The “Least Bad” Option?

Chicanes are installed on many of the stages to slow the cars. FIA World Rally Championship, Rd11, Rallye Deutschland, Trier, Germany. Shakedown, 25 August 2005. DIGITAL IMAGE

When the news broke about a month ago about the possible introduction of “virtual chicanes”, my first instinct was to tear into the WRC with a strongly worded piece about how they were destroying the essence of rallying. In reality, however, it would have ended up being an angry tirade that offered little more than a long-winded gripe. In the weeks since this idea was introduced, I have had a chance to give the issue a proper think-over and maybe contribute something constructive to the discussion. I figured that this down-time over the holidays would be a good time to revisit the issue.

In case you’ve been living under a rock, here’s a brief explanation of the virtual chicane idea. Until now, rallies have used hay bales or some other object to create an artificial chicane in an effort to slow average speeds on stages. Unfortunately, rallying is stuck in a place where insurance underwriters have no way to quantify the safety of a rally other than the average speeds of the stages. It’s a flawed system at best that has led to issues over the years with stages being cancelled or negated when the winning time exceeds the “bogey time” which is the maximum average speed for the stage to be considered “safe”. The virtual chicane has been proposed as an alternative where “slow zones” or “stop zones” are created within the faster sections of a stage to keep the average speeds down.

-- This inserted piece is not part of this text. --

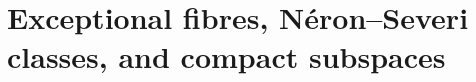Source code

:\section{Exceptional fibres, N\'eron--Severi classes, and compact subspaces}\hypertarget{tag-01PP}{}\label{fam:section:D}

As I see it, this idea came out of two issues that were brought to light during Rally Australia. First, when a car blows the chicane and moves the hay bales out of the way, it creates an unfair advantage for the cars running behind. Also, as we saw with Sebastien Ogier in Rally Mexico this year, it creates a controversy regarding the car that cut the chicane possibly gaining an unfair advantage as well. Secondly, when the hay bales are moved, they need to be fixed, and that led to the disturbing incident where Andreas Mikkelsen came across a tractor in the middle of a live WRC stage and then crashed 2 corners later. Having virtual chicanes would in theory fix both of these problems. Believe it or not, rallying is not the first form of motorsport to attempt something like this. Back in 2015, the Nurburgring 24 hour sports car race placed speed restrictions on certain sections of the track to try to make the race safer. This was in response to a fatal accident when a Nissan GTR flew into a crowd of spectators during a warm-up race to the 24 hour event. Also, speed controlled zones within special stages have always been a part of cross country rallies such as the Dakar.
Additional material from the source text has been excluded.